Dance & Performance

Dance & Performance

Nuria dances professionally, for pleasure, and in prayer. She has been dancing her whole life and began her choreographic career as a child directing friends at sleepovers. She engaged since childhood studying and cultivating the skill of sensing and moving with rhythms, for both healing and expression.

After taking dance classes at an early age she was introduced in high school to Contact Improvisation (CI) and Authentic Movement by Neige Christenson. Since then her main focus has been the study of improvisational, choreographic, and interactive movement forms including CI, contemporary dance, Afro-Brazilian movement arts, and Body Music.
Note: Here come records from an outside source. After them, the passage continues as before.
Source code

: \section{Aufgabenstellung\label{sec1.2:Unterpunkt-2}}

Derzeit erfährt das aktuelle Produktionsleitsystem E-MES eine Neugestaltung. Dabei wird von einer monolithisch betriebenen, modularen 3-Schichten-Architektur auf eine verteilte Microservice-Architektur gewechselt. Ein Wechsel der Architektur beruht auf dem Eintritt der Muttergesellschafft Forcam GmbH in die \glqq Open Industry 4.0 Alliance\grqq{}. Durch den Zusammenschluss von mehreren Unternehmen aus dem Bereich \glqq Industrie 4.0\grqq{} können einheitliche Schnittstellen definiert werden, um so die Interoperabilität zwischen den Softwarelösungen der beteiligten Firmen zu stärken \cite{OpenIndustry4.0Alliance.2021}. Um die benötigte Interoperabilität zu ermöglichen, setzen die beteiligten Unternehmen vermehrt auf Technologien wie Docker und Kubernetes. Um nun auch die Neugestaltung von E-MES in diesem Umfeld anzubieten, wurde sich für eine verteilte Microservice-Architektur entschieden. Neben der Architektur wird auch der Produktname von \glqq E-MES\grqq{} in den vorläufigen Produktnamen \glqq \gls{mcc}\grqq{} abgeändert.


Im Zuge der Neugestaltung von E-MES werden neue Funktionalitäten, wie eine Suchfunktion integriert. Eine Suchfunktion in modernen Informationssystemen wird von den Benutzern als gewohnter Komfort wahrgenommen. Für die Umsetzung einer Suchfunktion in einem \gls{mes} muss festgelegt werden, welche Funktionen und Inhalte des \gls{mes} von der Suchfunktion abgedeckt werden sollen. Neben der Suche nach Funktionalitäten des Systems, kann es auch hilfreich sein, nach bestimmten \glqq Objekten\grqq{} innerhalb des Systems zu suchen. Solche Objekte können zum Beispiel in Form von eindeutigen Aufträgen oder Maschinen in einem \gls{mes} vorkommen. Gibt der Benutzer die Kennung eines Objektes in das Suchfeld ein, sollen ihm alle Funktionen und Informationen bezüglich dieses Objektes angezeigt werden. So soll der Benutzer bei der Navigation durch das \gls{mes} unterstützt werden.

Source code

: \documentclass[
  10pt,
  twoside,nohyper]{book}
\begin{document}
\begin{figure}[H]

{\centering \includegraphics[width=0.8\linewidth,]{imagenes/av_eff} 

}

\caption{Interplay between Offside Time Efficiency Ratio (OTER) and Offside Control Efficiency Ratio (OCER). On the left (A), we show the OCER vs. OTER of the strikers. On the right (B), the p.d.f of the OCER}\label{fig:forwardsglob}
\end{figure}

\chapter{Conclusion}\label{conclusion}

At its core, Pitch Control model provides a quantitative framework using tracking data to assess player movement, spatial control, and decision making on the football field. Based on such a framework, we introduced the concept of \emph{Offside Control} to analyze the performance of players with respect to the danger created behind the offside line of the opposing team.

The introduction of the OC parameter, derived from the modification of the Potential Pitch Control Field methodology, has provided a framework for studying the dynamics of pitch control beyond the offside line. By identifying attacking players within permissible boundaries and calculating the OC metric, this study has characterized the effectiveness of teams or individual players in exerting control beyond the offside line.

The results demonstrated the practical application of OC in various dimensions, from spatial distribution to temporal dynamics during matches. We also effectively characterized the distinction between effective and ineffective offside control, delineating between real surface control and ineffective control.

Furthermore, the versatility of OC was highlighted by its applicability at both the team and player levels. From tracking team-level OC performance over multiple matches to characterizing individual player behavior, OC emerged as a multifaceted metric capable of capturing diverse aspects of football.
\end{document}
Nuria's professional career began during a year off college in 1993-94, when she traveled to New York City. She studied with artists such as David Zambrano and Susan Klein, performed locally, and produced her first evening length choreographic work, Beneath the Skin. It was also in those years that she experienced her first dance-related injuries and consequently was introduced to Rolfing.
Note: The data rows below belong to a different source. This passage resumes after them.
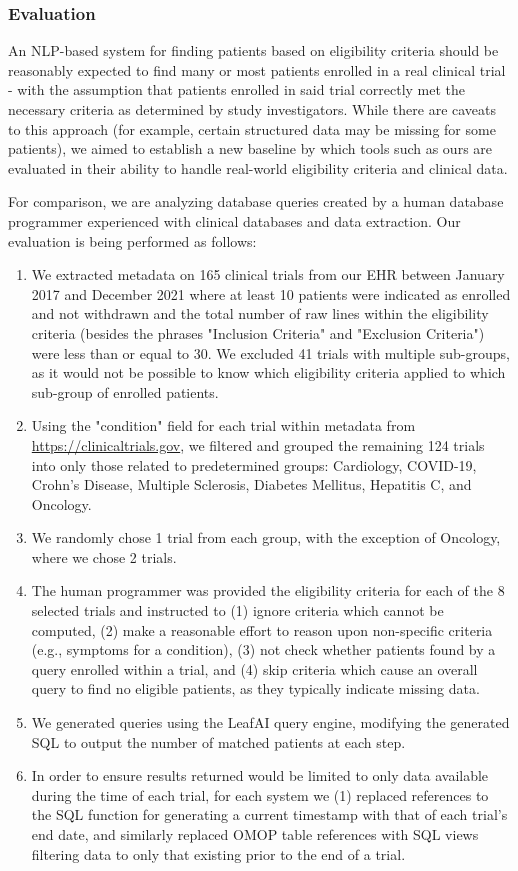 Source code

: \documentclass[../main.tex]{subfiles}
\begin{document}
\subsubsection{Evaluation}
An NLP-based system for finding patients based on eligibility criteria should be reasonably expected to find many or most patients enrolled in a real clinical trial - with the assumption that patients enrolled in said trial correctly met the necessary criteria as determined by study investigators. While there are caveats to this approach (for example, certain structured data may be missing for some patients), we aimed to establish a new baseline by which tools such as ours are evaluated in their ability to handle real-world eligibility criteria and clinical data.

For comparison, we are analyzing database queries created by a human database programmer experienced with clinical databases and data extraction. Our evaluation is being performed as follows:

\begin{enumerate}
    \item We extracted metadata on 165 clinical trials from our EHR between January 2017 and December 2021 where at least 10 patients were indicated as enrolled and not withdrawn and the total number of raw lines within the eligibility criteria (besides the phrases "Inclusion Criteria" and "Exclusion Criteria") were less than or equal to 30. We excluded 41 trials with multiple sub-groups, as it would not be possible to know which eligibility criteria applied to which sub-group of enrolled patients.
    \item Using the "condition" field for each trial within metadata from \url{https://clinicaltrials.gov}, we filtered and grouped the remaining 124 trials into only those related to predetermined groups: Cardiology, COVID-19, Crohn's Disease, Multiple Sclerosis, Diabetes Mellitus, Hepatitis C, and Oncology. 
    \item We randomly chose 1 trial from each group, with the exception of Oncology, where we chose 2 trials.
    \item The human programmer was provided the eligibility criteria for each of the 8 selected trials and instructed to (1) ignore criteria which cannot be computed, (2) make a reasonable effort to reason upon non-specific criteria (e.g., symptoms for a condition), (3) not check whether patients found by a query enrolled within a trial, and (4) skip criteria which cause an overall query to find no eligible patients, as they typically indicate missing data.
    \item We generated queries using the LeafAI query engine, modifying the generated SQL to output the number of matched patients at each step. 
    \item In order to ensure results returned would be limited to only data available during the time of each trial, for each system we (1) replaced references to the SQL function for generating a current timestamp with that of each trial's end date, and similarly replaced OMOP table references with SQL views filtering data to only that existing prior to the end of a trial.
\end{enumerate}
\end{document}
Nuria continued studying and training dance in New York and Philadelphia. She was particularly inspired by the work of artists like Renne Harris (Pure Movement), Ruth Zaporah (Action Theater), Doug Elkins, and Nancy Stark Smith.

After graduating from Bryn Mawr College in 1996 with a degree in Performance Studies, Nuria moved to Boulder, Colorado and became involved in capoeira. Relocating to the San Francisco Bay Area in 1997 marked a shift as Nuria delved deeper into Afro-Brazilian movement arts. She performed and studied with Conceicao Damasco and the group Corpo Santo led by Bira Almeida (Mestre Acordeon).

Nuria continued dancing professionally in the Bay Area and had the honor of working on productions with companies like Capacitor, Mystic Family Circus, and Dreamtime Circus. From 2006-2011, she co-directed the Burley Sisters choreographic collective, a burlesque group of about 15 women focusing on retelling the story of female sexuality through physical comedy and acrobatics. In 2007 Nuria began her involvement with Body Music, working with artists Keith Terry and Evie Ladin as part of the Slammin’ All Body Band, MoToR, and Corposonic. She has also worked on multiple productions with renowned choreographers Scott Wells and Kim Epifano. Other artists Nuria has worked within the Bay Area include C.K. Ladzepko (West African music and dance), Hiroko Tamano (Butoh), and Sam Stone and Rosemary Hannon (contemporary dance).

Nuria’s movement art is deeply inspired by her teachers from the Axis Syllabus world: dancers Kira Kirsch, Frey Faust, and Francesca Pedullà.

Some of her main influences in the world of Contact Improvisation are Ray Chung, Kira Kirsch, Nita Little, and Keith Hennessy.

At the Field Center in Vermont where she is currently based, Nuria is focused on improvisational and spontaneous creation as an integral aspect of daily life.